Both the words, crime and sin, sometimes bear similar definitions, however, they are not same. They differ on the grounds where religious beliefs contradict with the legal laws. For example- Drinking Alcohol is sinful act by not a criminal act.
Difference between Crime and Morality
Crime and morality can sound similar on multiple dynamics, however, holds different concepts when it comes to punishments. A doer of an immoral act can't be punished by law enforcement; however, a criminal can be punished by law of land. It is not necessary that, every immoral act is a crime, on the same note, it also not possible, that every crime is perceived as immoral act in society. Since morality keeps changing with the change in place and time, however, crime is only influenced by the legal grounds. That's the main difference between crime and morality.
The perception of crime as an immoral act is inherited in our society, as in medieval period, societies mainly form laws based on societal norms and beliefs. At that time, the law enforcement system was subordinate to the temporal power. Therefore, crime was majorly identified as immoral act.
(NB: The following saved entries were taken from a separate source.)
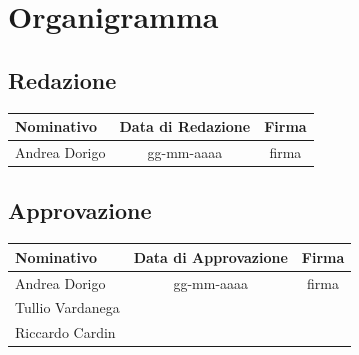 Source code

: \chapter{Organigramma}\label{Organigramma}

\section{Redazione}\label{7.1}
\quad
\def\tabularxcolumn#1{m{#1}}
{	
	\begin{center}
		\renewcommand{\arraystretch}{1.4}
		\begin{tabularx}{\textwidth}{|X|c|c|}
			\hline
			\rowcolor{airforceblue}
			\textbf{Nominativo} & \textbf{Data di Redazione} & \textbf{Firma}\\
			\hline
			Andrea Dorigo & gg-mm-aaaa & firma\\
			\hline
		\end{tabularx}
	\end{center}

\section{Approvazione}\label{7.2}
\quad
\def\tabularxcolumn#1{m{#1}}
{	
	\begin{center}
		\renewcommand{\arraystretch}{1.4}
		\begin{tabularx}{\textwidth}{|X|c|c|}
			\hline
			\rowcolor{airforceblue}
			\textbf{Nominativo} & \textbf{Data di Approvazione} & \textbf{Firma}\\
			\hline
			Andrea Dorigo & gg-mm-aaaa & firma\\
			\hline
			Tullio Vardanega & &\\
			Riccardo Cardin & &\\
			\hline
		\end{tabularx}
	\end{center}

}}
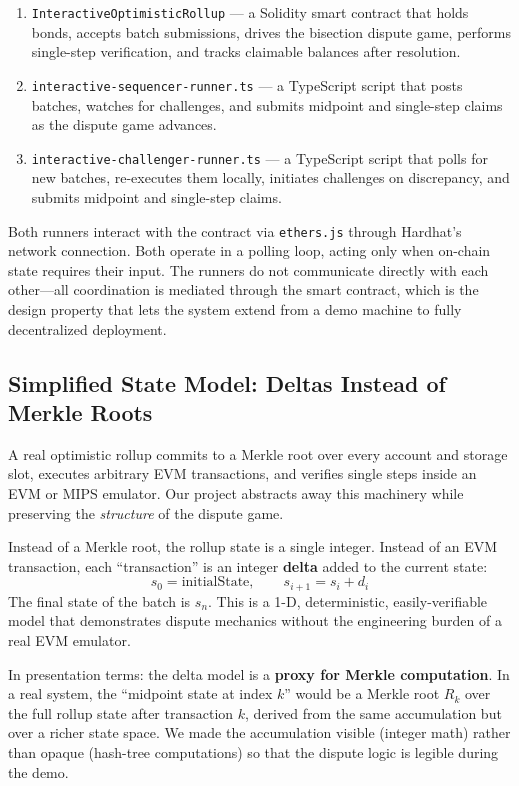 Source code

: \documentclass[11pt,letterpaper]{article}
\begin{document}
\begin{enumerate}[leftmargin=*, itemsep=2pt]
    \item \texttt{InteractiveOptimisticRollup} --- a Solidity smart contract that holds bonds, accepts batch submissions, drives the bisection dispute game, performs single-step verification, and tracks claimable balances after resolution.
    \item \texttt{interactive-sequencer-runner.ts} --- a TypeScript script that posts batches, watches for challenges, and submits midpoint and single-step claims as the dispute game advances.
    \item \texttt{interactive-challenger-runner.ts} --- a TypeScript script that polls for new batches, re-executes them locally, initiates challenges on discrepancy, and submits midpoint and single-step claims.
\end{enumerate}

Both runners interact with the contract via \texttt{ethers.js} through Hardhat's network connection. Both operate in a polling loop, acting only when on-chain state requires their input. The runners do not communicate directly with each other---all coordination is mediated through the smart contract, which is the design property that lets the system extend from a demo machine to fully decentralized deployment.

\subsection{Simplified State Model: Deltas Instead of Merkle Roots}

A real optimistic rollup commits to a Merkle root over every account and storage slot, executes arbitrary EVM transactions, and verifies single steps inside an EVM or MIPS emulator. Our project abstracts away this machinery while preserving the \emph{structure} of the dispute game.

Instead of a Merkle root, the rollup state is a single integer. Instead of an EVM transaction, each ``transaction'' is an integer \textbf{delta} added to the current state:
\[
s_0 = \text{initialState},\qquad s_{i+1} = s_i + d_i
\]
The final state of the batch is $s_n$. This is a 1-D, deterministic, easily-verifiable model that demonstrates dispute mechanics without the engineering burden of a real EVM emulator.

In presentation terms: the delta model is a \textbf{proxy for Merkle computation}. In a real system, the ``midpoint state at index $k$'' would be a Merkle root $R_k$ over the full rollup state after transaction $k$, derived from the same accumulation but over a richer state space. We made the accumulation visible (integer math) rather than opaque (hash-tree computations) so that the dispute logic is legible during the demo.
\end{document}
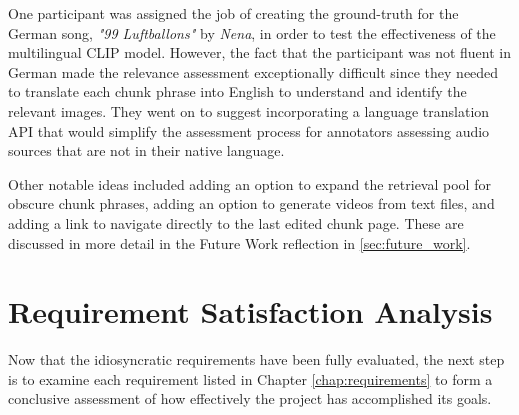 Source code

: \documentclass{l4proj}
\begin{document}
One participant was assigned the job of creating the ground-truth for the German song, \emph{"99 Luftballons"} by \emph{Nena}, in order to test the effectiveness of the multilingual CLIP model. However, the fact that the participant was not fluent in German made the relevance assessment exceptionally difficult since they needed to translate each chunk phrase into English to understand and identify the relevant images. They went on to suggest incorporating a language translation API that would simplify the assessment process for annotators assessing audio sources that are not in their native language.

Other notable ideas included adding an option to expand the retrieval pool for obscure chunk phrases, adding an option to generate videos from text files, and adding a link to navigate directly to the last edited chunk page. These are discussed in more detail in the Future Work reflection in \ref{sec:future_work}.


\section{Requirement Satisfaction Analysis}
Now that the idiosyncratic requirements have been fully evaluated, the next step is to examine each requirement listed in Chapter \ref{chap:requirements} to form a conclusive assessment of how effectively the project has accomplished its goals.
\end{document}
However, since, time being in force, the legal science has also been advanced and the social norms have goon through radical change. Therefore, now crime is defined as act forbidden and punishable by law and it is immaterial whether such an act is moral or immoral from the ethical point of view.
It's only normal that, many people still find similarity between crime and morality, however, the truth is that both the words land on different note. A criminal act cannot be immoral act in some societies, in the same way, every immoral act can't be a criminal act.
For example- In some societies like Islam, child marriage is a moral act, however, on legal grounds, child marriage is criminal act.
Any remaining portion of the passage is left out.